▸ **What you need to do**
For the material that follows, return exactly the lines from the one with "marginals are preserved" through the one with "log, 50 of 53", both ends included.

▸ **Data excerpts**
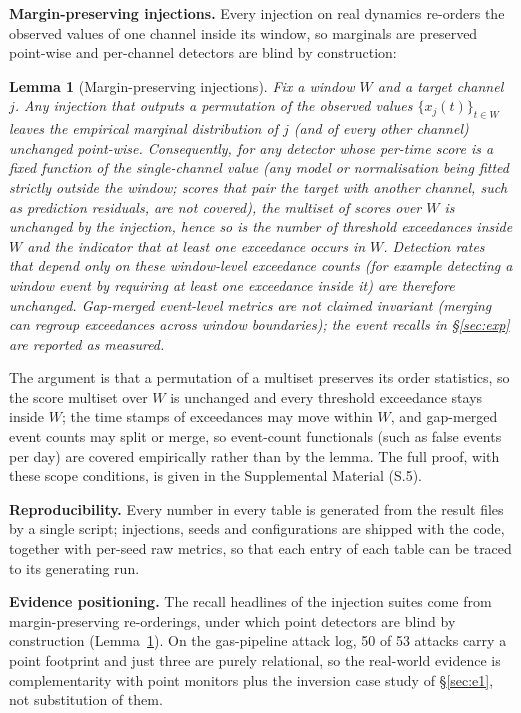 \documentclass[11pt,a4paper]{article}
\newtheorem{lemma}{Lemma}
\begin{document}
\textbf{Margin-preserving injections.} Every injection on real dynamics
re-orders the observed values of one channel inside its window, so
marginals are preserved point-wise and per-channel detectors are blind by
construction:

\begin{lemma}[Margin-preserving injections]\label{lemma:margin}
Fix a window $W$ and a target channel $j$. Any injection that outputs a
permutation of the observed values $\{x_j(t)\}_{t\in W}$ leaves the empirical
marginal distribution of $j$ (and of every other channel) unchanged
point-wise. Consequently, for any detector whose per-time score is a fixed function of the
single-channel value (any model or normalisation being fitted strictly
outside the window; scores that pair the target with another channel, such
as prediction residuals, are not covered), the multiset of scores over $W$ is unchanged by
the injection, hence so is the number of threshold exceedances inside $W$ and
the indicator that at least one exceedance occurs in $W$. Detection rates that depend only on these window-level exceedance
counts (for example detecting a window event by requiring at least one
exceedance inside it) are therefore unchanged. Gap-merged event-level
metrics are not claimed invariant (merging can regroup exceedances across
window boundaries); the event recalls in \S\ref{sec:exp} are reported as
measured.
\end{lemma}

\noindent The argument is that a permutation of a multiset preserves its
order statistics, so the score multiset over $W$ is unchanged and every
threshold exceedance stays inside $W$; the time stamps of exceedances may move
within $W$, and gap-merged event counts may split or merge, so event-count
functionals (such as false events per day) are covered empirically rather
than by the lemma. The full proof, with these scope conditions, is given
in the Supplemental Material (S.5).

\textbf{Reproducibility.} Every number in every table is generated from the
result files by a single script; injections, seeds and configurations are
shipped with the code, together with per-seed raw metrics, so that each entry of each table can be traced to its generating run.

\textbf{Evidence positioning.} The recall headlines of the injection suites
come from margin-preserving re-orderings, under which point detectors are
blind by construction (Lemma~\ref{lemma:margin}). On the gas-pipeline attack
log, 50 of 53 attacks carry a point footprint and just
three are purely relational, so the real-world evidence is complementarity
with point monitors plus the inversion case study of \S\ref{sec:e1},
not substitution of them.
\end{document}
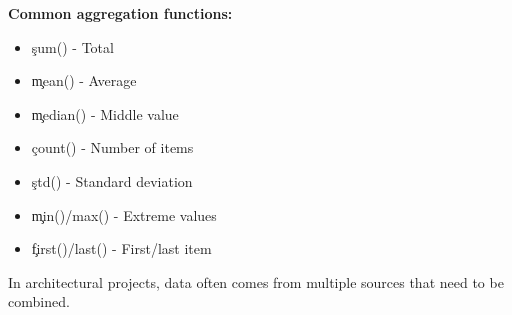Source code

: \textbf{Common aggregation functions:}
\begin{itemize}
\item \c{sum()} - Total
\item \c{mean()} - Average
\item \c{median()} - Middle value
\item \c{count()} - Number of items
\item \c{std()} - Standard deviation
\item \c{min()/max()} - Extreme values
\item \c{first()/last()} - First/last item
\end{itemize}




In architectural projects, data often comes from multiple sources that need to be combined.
==
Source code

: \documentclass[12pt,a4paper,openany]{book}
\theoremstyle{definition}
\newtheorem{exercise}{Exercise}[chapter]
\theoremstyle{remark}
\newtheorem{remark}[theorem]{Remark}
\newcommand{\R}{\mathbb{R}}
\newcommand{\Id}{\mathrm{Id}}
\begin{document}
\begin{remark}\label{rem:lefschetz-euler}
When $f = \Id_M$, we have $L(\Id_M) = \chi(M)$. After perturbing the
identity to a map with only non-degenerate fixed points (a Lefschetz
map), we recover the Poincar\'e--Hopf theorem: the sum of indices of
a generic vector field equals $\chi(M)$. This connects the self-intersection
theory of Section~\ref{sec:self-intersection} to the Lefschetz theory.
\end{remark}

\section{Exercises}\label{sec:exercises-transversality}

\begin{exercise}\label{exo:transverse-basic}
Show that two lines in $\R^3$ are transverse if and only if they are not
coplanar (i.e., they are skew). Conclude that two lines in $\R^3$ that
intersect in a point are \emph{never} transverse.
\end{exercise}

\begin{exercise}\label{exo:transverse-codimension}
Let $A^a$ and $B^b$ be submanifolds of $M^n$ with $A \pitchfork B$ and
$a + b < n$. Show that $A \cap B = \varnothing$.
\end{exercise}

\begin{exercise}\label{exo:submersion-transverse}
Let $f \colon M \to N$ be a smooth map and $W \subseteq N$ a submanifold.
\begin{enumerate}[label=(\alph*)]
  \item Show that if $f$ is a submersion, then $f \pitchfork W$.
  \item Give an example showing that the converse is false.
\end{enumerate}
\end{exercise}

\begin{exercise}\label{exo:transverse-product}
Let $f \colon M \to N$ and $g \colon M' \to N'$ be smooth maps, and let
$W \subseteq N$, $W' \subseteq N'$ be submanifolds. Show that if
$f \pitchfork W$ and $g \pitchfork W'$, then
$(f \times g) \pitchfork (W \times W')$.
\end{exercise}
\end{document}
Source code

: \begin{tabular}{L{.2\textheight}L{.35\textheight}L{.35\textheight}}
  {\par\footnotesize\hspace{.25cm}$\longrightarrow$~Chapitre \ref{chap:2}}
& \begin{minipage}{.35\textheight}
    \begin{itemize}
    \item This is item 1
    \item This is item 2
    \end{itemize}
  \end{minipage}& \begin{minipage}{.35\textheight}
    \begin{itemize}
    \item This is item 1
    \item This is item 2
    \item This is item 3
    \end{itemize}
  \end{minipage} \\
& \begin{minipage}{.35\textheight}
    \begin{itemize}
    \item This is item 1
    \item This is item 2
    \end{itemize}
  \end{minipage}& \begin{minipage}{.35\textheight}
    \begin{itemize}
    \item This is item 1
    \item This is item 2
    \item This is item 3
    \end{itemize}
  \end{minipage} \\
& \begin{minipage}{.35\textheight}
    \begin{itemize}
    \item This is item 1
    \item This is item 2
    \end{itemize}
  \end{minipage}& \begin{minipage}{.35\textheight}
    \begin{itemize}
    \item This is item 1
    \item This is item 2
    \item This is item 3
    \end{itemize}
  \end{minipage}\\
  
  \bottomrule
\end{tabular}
---
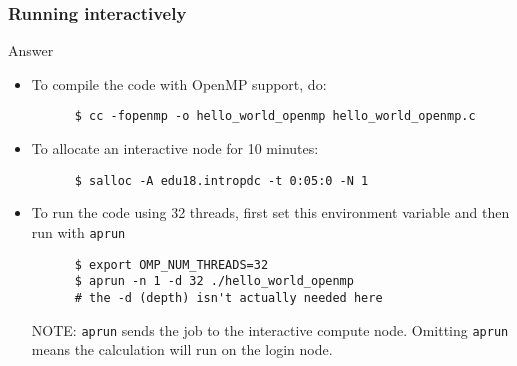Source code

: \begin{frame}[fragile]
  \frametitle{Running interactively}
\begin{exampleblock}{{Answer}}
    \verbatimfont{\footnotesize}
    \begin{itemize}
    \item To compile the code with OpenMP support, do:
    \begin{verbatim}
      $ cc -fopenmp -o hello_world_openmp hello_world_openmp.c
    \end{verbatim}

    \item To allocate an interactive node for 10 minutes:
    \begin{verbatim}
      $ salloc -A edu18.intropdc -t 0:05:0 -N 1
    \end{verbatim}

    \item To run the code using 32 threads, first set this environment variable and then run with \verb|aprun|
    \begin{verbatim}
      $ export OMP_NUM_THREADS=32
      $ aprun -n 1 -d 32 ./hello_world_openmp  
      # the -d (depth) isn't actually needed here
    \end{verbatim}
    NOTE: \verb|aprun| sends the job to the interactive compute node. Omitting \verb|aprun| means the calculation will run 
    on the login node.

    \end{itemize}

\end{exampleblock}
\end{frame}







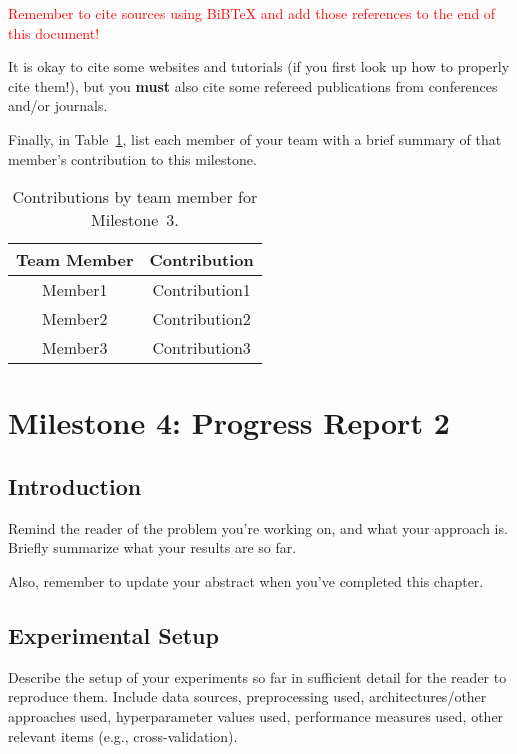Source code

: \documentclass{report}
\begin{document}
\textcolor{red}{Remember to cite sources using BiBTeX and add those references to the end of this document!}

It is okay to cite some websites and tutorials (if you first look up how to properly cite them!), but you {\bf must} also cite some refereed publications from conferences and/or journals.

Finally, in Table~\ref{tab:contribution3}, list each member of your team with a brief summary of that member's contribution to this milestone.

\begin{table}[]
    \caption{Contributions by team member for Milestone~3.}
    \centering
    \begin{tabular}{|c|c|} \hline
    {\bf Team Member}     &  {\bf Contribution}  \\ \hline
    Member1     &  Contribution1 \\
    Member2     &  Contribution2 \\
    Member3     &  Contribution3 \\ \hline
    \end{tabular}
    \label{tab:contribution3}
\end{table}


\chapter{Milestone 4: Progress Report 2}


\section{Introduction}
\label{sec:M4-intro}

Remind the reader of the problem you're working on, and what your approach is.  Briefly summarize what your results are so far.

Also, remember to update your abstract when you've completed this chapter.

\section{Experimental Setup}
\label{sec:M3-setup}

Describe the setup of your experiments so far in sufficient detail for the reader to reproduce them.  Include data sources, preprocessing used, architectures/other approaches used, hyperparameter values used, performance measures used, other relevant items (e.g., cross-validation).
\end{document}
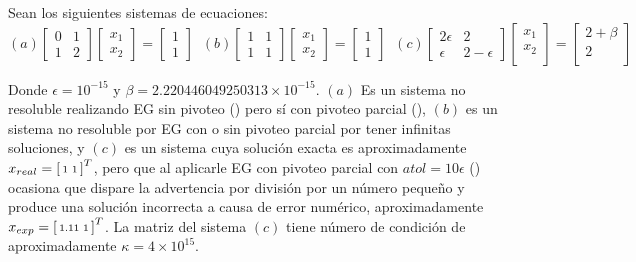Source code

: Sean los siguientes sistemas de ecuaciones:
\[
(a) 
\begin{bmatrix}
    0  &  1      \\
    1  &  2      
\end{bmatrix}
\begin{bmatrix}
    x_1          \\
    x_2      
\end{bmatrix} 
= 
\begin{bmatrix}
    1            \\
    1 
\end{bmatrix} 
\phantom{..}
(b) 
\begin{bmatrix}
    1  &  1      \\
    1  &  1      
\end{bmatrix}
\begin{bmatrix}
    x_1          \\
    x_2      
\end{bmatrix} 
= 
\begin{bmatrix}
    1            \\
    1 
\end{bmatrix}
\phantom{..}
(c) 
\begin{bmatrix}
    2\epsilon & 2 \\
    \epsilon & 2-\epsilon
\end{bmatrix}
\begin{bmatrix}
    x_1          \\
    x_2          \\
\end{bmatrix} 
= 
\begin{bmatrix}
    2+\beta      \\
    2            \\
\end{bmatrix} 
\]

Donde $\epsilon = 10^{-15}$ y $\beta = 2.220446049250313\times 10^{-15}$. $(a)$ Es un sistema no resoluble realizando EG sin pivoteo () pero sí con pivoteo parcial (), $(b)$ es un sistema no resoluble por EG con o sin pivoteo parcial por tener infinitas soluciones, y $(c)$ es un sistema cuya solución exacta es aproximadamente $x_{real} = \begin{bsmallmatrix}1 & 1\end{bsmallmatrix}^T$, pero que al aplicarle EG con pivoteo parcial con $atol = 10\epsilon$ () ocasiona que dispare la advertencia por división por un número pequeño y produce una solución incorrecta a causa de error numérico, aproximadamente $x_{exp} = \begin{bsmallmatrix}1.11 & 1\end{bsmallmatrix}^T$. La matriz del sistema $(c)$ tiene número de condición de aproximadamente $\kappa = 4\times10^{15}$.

▸ **Task output**
marginals are preserved point-wise and per-channel detectors are blind by
construction:

\begin{lemma}[Margin-preserving injections]\label{lemma:margin}
Fix a window $W$ and a target channel $j$. Any injection that outputs a
permutation of the observed values $\{x_j(t)\}_{t\in W}$ leaves the empirical
marginal distribution of $j$ (and of every other channel) unchanged
point-wise. Consequently, for any detector whose per-time score is a fixed function of the
single-channel value (any model or normalisation being fitted strictly
outside the window; scores that pair the target with another channel, such
as prediction residuals, are not covered), the multiset of scores over $W$ is unchanged by
the injection, hence so is the number of threshold exceedances inside $W$ and
the indicator that at least one exceedance occurs in $W$. Detection rates that depend only on these window-level exceedance
counts (for example detecting a window event by requiring at least one
exceedance inside it) are therefore unchanged. Gap-merged event-level
metrics are not claimed invariant (merging can regroup exceedances across
window boundaries); the event recalls in \S\ref{sec:exp} are reported as
measured.
\end{lemma}

\noindent The argument is that a permutation of a multiset preserves its
order statistics, so the score multiset over $W$ is unchanged and every
threshold exceedance stays inside $W$; the time stamps of exceedances may move
within $W$, and gap-merged event counts may split or merge, so event-count
functionals (such as false events per day) are covered empirically rather
than by the lemma. The full proof, with these scope conditions, is given
in the Supplemental Material (S.5).

\textbf{Reproducibility.} Every number in every table is generated from the
result files by a single script; injections, seeds and configurations are
shipped with the code, together with per-seed raw metrics, so that each entry of each table can be traced to its generating run.

\textbf{Evidence positioning.} The recall headlines of the injection suites
come from margin-preserving re-orderings, under which point detectors are
blind by construction (Lemma~\ref{lemma:margin}). On the gas-pipeline attack
log, 50 of 53 attacks carry a point footprint and just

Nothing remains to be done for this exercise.